The coroner found that Daley, 58, had killed Ngaire McKenzie, 61, and her dog at her Hawke's Bay home in June 2018. He then killed himself.

McKenzie - who had two adult daughters - was described by people who knew her as kind, generous and inclined to see past others' faults.

The coroner made it clear in the report that neither the victim nor any of the people around her were responsible for what happened, and it was entirely Daley's responsibility.

Subtle signs of abuse in the relationship indicated danger, the report said.

It described Daley's behaviour as controlling and manipulative after he met McKenzie through an online dating site in 2014 and moved into her home.

Daley's controlling behaviour included intimidation, threats to kill, intense jealousy, possessiveness, and stalking.

The report found Daley was "needy, self-absorbed, repetitive and badgering, exacting and hectoring in his demands for response and reassurance, and jealous of Ms McKenzie's relationships with others - including her pets".

"These accounts of Mr Daley's possessive and controlling attitude towards Ms McKenzie are borne out by the direct evidence that was available to me, particularly from the couple's text messages," the coroner said.

McKenzie tried to end the relationship on numerous occasions, but Daley wooed her back with gifts, apologies and threats to kill himself, the report said.

The victim and her family and friends did not seem to know Daley had previously been violent to women who were in close relationships with him.

Police had records of Daley being involved in domestic violence incidents in 1994 and 2006, but there was no police involvement in his relationship with McKenzie before her murder.

National Network of Family Violence Services/ Te Kupenga Whakaoti Mahi Patunga chief executive Merran Lawler said family violence was not always as obvious as black eyes and bruises.

Merran Lawler says men's abuse of women can take subtle forms, before escalating into severe violence.

"It is often played out in the form of behaviours where any single instance may seem so minor or trivial that some people would not even consider them 'violent'," Lawler said.

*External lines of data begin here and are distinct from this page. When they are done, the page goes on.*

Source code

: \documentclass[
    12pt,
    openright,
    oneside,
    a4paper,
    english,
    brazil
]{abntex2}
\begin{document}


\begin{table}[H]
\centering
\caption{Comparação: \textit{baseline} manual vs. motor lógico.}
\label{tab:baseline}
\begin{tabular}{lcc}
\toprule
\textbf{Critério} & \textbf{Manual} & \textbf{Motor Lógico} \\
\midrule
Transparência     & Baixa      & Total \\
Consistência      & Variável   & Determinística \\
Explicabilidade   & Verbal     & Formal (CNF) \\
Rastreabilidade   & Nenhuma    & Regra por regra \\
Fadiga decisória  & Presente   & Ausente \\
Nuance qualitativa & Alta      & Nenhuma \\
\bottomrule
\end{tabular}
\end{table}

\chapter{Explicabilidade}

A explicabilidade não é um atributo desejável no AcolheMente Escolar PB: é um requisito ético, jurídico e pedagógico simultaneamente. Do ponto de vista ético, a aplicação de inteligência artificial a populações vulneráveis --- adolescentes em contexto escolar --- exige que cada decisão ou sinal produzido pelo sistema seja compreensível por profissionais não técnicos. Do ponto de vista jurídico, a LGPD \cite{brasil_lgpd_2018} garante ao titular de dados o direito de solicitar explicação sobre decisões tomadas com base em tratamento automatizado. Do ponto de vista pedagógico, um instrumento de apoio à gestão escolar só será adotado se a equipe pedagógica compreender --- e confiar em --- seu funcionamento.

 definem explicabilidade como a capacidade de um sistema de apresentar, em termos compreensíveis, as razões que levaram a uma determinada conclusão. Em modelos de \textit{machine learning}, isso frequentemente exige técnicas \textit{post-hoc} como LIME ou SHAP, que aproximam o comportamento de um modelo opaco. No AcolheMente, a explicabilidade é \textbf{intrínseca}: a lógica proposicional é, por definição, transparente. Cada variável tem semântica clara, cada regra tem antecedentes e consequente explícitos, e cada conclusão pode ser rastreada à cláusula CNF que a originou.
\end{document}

"Yet when amassed together, those behaviours show an escalating pattern of intimidation and control of a victim by the abuser."

Police needed to be better trained to detect subtle abusive behaviours in domestic violence, Lawler said.

The coroner's report was sobering reading because it demonstrated how quickly an abuser's 'red flags' of violence could escalate to murder.

While women needed to be aware of warning signs, they were not responsible for violence, Lawler noted.

"It remains a fundamental concern that we continue to expect women, their friends and family to be alert to those red flags rather than insisting men, whose behaviour gives rise to the red flags, recognise their violence and stop - or get help to stop," she said.

"The coroner was very keen to point this out: that neither the victim nor any of the people around her are responsible for what happened to her - that is entirely the responsibility of the man who murdered her."